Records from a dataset
________________________
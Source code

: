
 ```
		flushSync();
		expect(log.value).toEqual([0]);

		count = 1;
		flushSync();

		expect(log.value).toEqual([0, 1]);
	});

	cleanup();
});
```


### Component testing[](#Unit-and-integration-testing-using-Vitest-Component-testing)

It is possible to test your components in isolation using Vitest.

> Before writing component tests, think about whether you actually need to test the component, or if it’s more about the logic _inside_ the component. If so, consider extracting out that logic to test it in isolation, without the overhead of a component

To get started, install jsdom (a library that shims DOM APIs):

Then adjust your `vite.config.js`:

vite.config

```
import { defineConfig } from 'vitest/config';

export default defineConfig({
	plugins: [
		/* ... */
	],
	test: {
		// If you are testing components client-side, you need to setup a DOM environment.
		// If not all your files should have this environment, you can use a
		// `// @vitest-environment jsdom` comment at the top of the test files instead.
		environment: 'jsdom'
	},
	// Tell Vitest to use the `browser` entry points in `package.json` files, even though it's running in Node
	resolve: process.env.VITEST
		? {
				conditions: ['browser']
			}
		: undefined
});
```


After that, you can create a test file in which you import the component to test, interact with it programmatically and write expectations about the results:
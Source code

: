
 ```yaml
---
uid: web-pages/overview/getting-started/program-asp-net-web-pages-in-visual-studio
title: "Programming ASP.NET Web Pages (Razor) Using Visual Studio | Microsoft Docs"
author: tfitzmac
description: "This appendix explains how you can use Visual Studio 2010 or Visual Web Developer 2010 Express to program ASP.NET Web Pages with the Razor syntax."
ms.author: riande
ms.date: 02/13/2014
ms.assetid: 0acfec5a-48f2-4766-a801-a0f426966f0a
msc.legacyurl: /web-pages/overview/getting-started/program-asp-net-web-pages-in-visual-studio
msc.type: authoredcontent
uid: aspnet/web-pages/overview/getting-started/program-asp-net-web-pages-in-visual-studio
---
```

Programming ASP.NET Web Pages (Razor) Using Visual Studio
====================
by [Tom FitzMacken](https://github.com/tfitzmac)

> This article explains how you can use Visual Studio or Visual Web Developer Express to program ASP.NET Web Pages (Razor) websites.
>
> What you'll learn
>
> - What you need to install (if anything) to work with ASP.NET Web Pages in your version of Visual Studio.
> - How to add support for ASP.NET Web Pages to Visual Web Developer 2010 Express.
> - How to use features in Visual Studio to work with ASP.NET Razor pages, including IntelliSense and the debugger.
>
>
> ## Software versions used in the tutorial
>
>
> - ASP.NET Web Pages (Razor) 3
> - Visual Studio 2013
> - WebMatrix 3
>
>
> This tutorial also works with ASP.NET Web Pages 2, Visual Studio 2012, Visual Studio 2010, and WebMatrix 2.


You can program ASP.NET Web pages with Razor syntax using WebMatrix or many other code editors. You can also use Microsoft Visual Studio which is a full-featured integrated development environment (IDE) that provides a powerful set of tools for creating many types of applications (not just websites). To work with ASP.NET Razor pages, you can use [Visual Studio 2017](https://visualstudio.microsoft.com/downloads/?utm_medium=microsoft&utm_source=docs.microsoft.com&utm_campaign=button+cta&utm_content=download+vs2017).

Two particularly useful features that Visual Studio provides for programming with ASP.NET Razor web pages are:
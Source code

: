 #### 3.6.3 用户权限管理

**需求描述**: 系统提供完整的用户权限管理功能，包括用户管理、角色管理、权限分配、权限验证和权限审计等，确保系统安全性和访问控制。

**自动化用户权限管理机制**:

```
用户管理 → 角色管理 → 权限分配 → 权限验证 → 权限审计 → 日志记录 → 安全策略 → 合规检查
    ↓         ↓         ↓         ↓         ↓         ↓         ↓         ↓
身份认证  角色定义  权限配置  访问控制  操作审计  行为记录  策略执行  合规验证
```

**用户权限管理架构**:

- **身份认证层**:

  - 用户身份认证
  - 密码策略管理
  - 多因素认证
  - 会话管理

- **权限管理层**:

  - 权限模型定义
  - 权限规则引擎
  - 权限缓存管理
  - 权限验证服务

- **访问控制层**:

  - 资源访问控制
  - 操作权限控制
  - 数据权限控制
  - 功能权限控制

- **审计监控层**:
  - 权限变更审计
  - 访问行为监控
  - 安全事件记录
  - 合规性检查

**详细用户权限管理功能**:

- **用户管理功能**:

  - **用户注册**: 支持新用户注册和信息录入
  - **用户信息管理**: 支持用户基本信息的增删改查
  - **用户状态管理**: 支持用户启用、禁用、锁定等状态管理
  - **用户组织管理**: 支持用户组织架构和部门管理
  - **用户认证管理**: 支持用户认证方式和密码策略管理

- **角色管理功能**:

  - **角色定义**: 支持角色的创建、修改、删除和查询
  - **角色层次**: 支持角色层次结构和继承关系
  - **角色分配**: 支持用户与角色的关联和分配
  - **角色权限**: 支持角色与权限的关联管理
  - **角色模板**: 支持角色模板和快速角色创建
________________________
- _Instructions to follow_: All of the entries should be transcribed exactly as they appear.

- _Solution to this problem_:
Source code

:
 ```
		flushSync();
		expect(log.value).toEqual([0]);

		count = 1;
		flushSync();

		expect(log.value).toEqual([0, 1]);
	});

	cleanup();
});
```


### Component testing[](#Unit-and-integration-testing-using-Vitest-Component-testing)

It is possible to test your components in isolation using Vitest.

> Before writing component tests, think about whether you actually need to test the component, or if it’s more about the logic _inside_ the component. If so, consider extracting out that logic to test it in isolation, without the overhead of a component

To get started, install jsdom (a library that shims DOM APIs):

Then adjust your `vite.config.js`:

vite.config

```
import { defineConfig } from 'vitest/config';

export default defineConfig({
	plugins: [
		/* ... */
	],
	test: {
		// If you are testing components client-side, you need to setup a DOM environment.
		// If not all your files should have this environment, you can use a
		// `// @vitest-environment jsdom` comment at the top of the test files instead.
		environment: 'jsdom'
	},
	// Tell Vitest to use the `browser` entry points in `package.json` files, even though it's running in Node
	resolve: process.env.VITEST
		? {
				conditions: ['browser']
			}
		: undefined
});
```


After that, you can create a test file in which you import the component to test, interact with it programmatically and write expectations about the results:
Source code

:
 ```yaml
---
uid: web-pages/overview/getting-started/program-asp-net-web-pages-in-visual-studio
title: "Programming ASP.NET Web Pages (Razor) Using Visual Studio | Microsoft Docs"
author: tfitzmac
description: "This appendix explains how you can use Visual Studio 2010 or Visual Web Developer 2010 Express to program ASP.NET Web Pages with the Razor syntax."
ms.author: riande
ms.date: 02/13/2014
ms.assetid: 0acfec5a-48f2-4766-a801-a0f426966f0a
msc.legacyurl: /web-pages/overview/getting-started/program-asp-net-web-pages-in-visual-studio
msc.type: authoredcontent
uid: aspnet/web-pages/overview/getting-started/program-asp-net-web-pages-in-visual-studio
---
```

Programming ASP.NET Web Pages (Razor) Using Visual Studio
====================
by [Tom FitzMacken](https://github.com/tfitzmac)

> This article explains how you can use Visual Studio or Visual Web Developer Express to program ASP.NET Web Pages (Razor) websites.
>
> What you'll learn
>
> - What you need to install (if anything) to work with ASP.NET Web Pages in your version of Visual Studio.
> - How to add support for ASP.NET Web Pages to Visual Web Developer 2010 Express.
> - How to use features in Visual Studio to work with ASP.NET Razor pages, including IntelliSense and the debugger.
>
>
> ## Software versions used in the tutorial
>
>
> - ASP.NET Web Pages (Razor) 3
> - Visual Studio 2013
> - WebMatrix 3
>
>
> This tutorial also works with ASP.NET Web Pages 2, Visual Studio 2012, Visual Studio 2010, and WebMatrix 2.


You can program ASP.NET Web pages with Razor syntax using WebMatrix or many other code editors. You can also use Microsoft Visual Studio which is a full-featured integrated development environment (IDE) that provides a powerful set of tools for creating many types of applications (not just websites). To work with ASP.NET Razor pages, you can use [Visual Studio 2017](https://visualstudio.microsoft.com/downloads/?utm_medium=microsoft&utm_source=docs.microsoft.com&utm_campaign=button+cta&utm_content=download+vs2017).

Two particularly useful features that Visual Studio provides for programming with ASP.NET Razor web pages are:
Source code

: #### 3.6.3 用户权限管理

**需求描述**: 系统提供完整的用户权限管理功能，包括用户管理、角色管理、权限分配、权限验证和权限审计等，确保系统安全性和访问控制。

**自动化用户权限管理机制**:

```
用户管理 → 角色管理 → 权限分配 → 权限验证 → 权限审计 → 日志记录 → 安全策略 → 合规检查
    ↓         ↓         ↓         ↓         ↓         ↓         ↓         ↓
身份认证  角色定义  权限配置  访问控制  操作审计  行为记录  策略执行  合规验证
```

**用户权限管理架构**:

- **身份认证层**:

  - 用户身份认证
  - 密码策略管理
  - 多因素认证
  - 会话管理

- **权限管理层**:

  - 权限模型定义
  - 权限规则引擎
  - 权限缓存管理
  - 权限验证服务

- **访问控制层**:

  - 资源访问控制
  - 操作权限控制
  - 数据权限控制
  - 功能权限控制

- **审计监控层**:
  - 权限变更审计
  - 访问行为监控
  - 安全事件记录
  - 合规性检查

**详细用户权限管理功能**:

- **用户管理功能**:

  - **用户注册**: 支持新用户注册和信息录入
  - **用户信息管理**: 支持用户基本信息的增删改查
  - **用户状态管理**: 支持用户启用、禁用、锁定等状态管理
  - **用户组织管理**: 支持用户组织架构和部门管理
  - **用户认证管理**: 支持用户认证方式和密码策略管理

- **角色管理功能**:

  - **角色定义**: 支持角色的创建、修改、删除和查询
  - **角色层次**: 支持角色层次结构和继承关系
  - **角色分配**: 支持用户与角色的关联和分配
  - **角色权限**: 支持角色与权限的关联管理
  - **角色模板**: 支持角色模板和快速角色创建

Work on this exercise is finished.